Source texts of formatted documents
%%
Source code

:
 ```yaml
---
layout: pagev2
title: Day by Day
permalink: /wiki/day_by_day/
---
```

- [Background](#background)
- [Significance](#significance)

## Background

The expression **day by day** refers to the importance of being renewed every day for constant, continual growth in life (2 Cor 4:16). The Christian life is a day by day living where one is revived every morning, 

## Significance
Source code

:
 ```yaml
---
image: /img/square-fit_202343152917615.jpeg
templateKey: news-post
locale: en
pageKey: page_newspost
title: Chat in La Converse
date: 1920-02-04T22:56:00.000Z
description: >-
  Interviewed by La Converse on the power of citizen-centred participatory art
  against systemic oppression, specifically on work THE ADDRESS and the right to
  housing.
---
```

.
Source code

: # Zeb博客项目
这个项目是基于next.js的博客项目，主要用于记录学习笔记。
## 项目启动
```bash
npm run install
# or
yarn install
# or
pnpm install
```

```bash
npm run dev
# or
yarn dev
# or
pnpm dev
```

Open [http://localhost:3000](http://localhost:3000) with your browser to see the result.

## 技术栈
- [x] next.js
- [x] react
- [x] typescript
%%
What is expected
Copy each line of the records above that carries the word "install".

Response box
npm run install
yarn install
pnpm install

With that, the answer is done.